In the entries that follow, how many lines include the string "const"? The answer is the number only.

→ Data excerpts:
+ + + + +
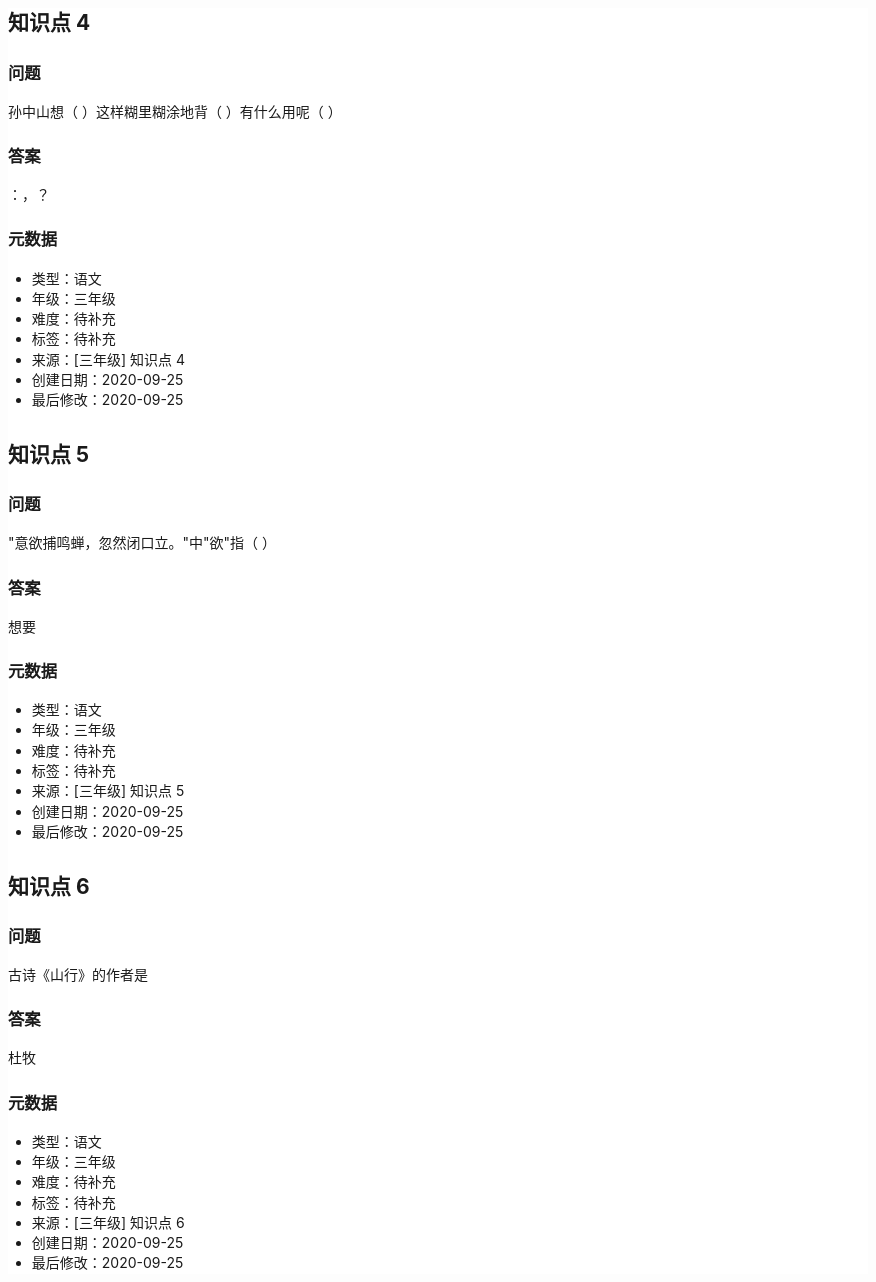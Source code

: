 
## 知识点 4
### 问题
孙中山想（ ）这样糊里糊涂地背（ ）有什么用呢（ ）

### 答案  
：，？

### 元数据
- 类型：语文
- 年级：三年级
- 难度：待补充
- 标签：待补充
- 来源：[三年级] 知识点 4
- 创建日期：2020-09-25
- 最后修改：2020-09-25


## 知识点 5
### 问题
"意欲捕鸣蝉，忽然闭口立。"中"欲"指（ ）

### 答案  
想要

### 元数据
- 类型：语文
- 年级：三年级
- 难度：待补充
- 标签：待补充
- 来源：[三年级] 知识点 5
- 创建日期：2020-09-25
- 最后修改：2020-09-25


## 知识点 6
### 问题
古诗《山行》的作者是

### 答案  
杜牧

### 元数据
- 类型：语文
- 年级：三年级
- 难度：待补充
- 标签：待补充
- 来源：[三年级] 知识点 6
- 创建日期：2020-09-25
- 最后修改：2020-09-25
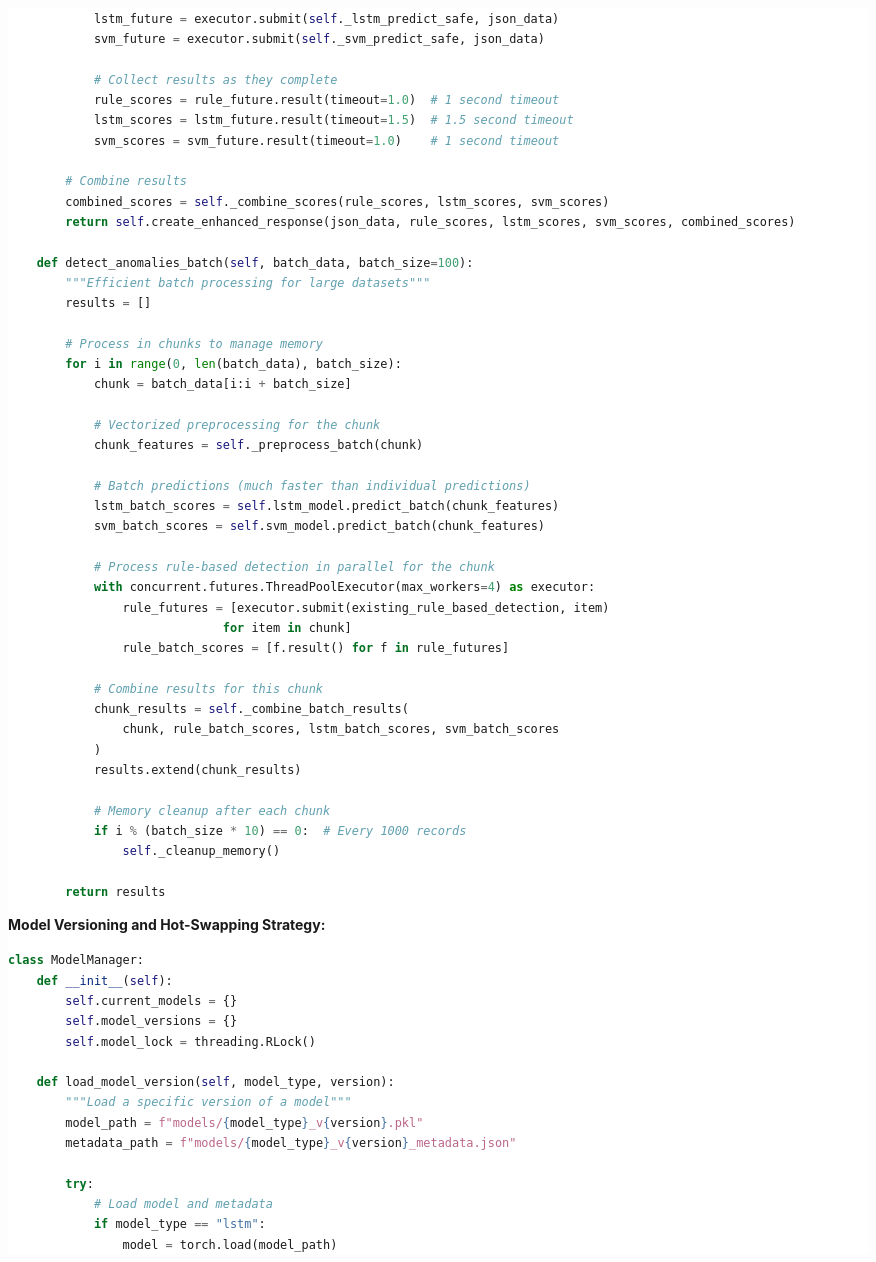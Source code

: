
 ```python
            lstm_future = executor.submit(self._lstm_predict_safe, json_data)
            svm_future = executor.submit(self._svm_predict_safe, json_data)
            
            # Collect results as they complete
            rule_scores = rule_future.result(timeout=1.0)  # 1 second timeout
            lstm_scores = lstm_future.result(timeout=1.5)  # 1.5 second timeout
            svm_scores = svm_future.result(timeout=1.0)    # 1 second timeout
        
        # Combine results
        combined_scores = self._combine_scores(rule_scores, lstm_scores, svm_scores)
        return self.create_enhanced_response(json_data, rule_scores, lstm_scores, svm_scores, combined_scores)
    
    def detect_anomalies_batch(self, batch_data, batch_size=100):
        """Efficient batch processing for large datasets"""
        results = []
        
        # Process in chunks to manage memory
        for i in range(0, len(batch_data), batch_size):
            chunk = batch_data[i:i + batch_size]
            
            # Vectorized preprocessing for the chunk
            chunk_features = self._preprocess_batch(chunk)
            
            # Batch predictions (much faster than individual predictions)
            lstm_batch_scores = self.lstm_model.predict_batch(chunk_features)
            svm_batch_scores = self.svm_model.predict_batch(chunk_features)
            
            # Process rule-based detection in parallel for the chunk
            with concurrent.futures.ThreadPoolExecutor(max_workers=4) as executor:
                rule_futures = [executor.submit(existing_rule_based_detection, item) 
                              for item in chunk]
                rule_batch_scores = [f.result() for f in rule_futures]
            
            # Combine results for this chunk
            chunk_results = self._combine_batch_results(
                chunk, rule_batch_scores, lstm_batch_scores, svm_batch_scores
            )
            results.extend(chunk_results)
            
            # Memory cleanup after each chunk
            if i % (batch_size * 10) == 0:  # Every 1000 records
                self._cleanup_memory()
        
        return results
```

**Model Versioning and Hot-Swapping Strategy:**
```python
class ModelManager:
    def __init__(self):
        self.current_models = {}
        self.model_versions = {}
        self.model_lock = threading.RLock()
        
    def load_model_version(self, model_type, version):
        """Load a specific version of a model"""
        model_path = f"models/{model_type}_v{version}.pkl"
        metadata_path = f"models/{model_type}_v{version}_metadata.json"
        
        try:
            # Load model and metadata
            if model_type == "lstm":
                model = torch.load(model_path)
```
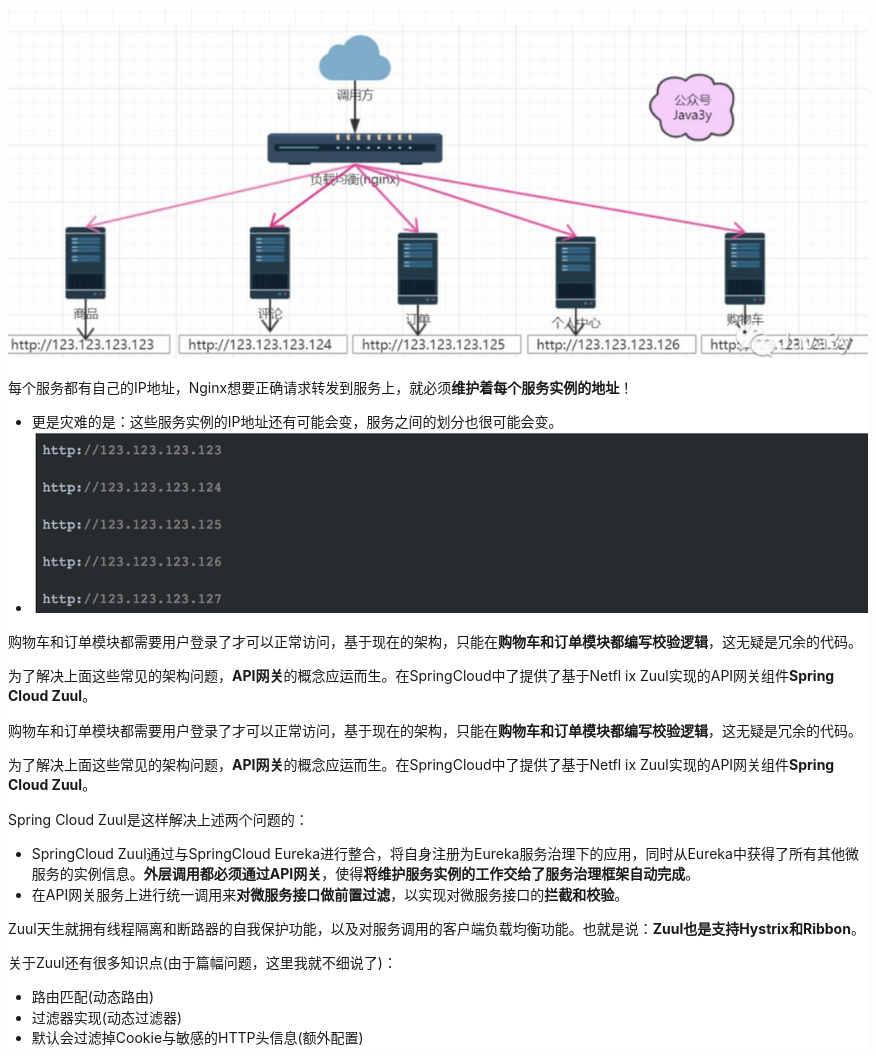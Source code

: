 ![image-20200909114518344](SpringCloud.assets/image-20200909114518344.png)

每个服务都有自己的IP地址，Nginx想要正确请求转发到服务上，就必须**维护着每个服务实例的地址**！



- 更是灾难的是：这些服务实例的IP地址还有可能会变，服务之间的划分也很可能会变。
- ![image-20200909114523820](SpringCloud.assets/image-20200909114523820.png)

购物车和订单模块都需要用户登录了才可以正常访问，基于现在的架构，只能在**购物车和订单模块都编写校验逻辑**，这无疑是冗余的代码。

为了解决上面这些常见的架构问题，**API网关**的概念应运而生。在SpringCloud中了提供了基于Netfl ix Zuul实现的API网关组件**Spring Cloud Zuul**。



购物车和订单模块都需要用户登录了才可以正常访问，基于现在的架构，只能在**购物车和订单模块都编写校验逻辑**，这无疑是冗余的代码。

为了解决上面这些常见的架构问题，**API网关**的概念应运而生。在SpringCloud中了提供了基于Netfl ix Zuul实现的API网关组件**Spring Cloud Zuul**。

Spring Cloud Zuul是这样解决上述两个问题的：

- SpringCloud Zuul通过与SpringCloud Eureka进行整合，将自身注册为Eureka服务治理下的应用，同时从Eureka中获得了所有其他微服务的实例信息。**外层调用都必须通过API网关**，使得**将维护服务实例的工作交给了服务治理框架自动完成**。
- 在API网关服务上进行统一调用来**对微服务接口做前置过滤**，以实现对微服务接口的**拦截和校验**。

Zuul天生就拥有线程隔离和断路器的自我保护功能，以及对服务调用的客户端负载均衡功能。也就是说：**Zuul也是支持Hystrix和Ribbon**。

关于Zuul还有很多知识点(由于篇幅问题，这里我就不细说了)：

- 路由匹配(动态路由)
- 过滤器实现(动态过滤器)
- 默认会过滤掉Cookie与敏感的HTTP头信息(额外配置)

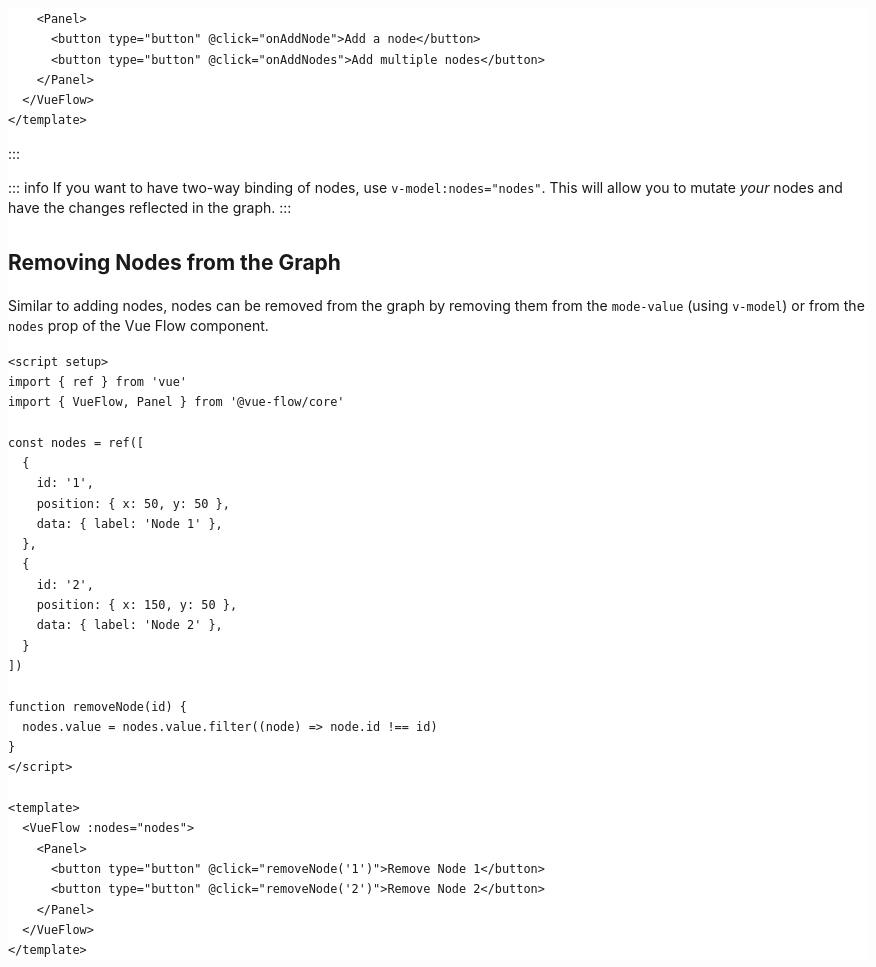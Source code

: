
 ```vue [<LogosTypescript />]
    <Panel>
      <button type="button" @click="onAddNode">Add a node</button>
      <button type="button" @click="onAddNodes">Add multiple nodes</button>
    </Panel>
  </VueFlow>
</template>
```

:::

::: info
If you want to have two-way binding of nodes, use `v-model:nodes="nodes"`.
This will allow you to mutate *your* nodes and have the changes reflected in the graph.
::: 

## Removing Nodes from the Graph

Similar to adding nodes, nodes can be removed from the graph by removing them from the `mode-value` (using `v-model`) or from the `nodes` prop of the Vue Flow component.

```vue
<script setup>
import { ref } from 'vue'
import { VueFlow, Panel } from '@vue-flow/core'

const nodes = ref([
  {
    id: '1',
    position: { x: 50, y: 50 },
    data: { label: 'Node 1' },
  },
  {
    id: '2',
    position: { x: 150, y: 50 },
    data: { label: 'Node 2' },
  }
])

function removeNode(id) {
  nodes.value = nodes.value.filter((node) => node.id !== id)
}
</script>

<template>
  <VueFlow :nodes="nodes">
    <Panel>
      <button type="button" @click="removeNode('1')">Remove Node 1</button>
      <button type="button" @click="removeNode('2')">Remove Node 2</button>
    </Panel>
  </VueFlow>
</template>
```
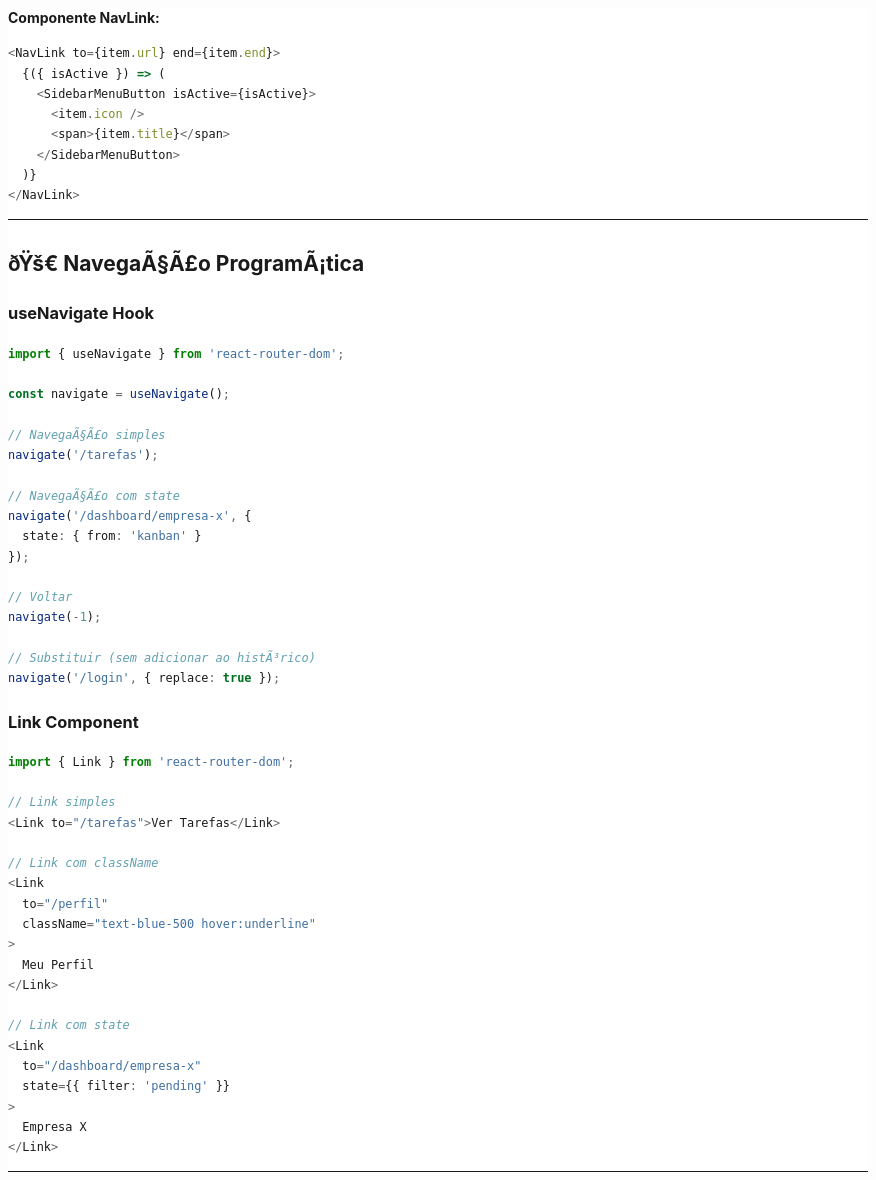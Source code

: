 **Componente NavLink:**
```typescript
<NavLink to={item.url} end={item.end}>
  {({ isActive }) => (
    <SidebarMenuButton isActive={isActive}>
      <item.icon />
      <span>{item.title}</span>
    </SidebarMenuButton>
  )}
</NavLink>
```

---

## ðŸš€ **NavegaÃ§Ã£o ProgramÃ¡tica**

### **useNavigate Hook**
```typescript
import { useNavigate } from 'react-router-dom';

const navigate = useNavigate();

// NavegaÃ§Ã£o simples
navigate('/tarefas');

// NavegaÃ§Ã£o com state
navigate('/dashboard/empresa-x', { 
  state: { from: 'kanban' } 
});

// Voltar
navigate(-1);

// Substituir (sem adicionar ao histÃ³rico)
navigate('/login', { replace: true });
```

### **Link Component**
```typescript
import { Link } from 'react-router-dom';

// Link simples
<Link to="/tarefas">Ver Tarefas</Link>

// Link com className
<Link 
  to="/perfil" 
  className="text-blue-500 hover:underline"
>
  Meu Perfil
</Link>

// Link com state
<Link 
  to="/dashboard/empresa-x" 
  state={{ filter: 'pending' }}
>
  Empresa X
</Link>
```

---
+ + + + +
→ Task answer:
2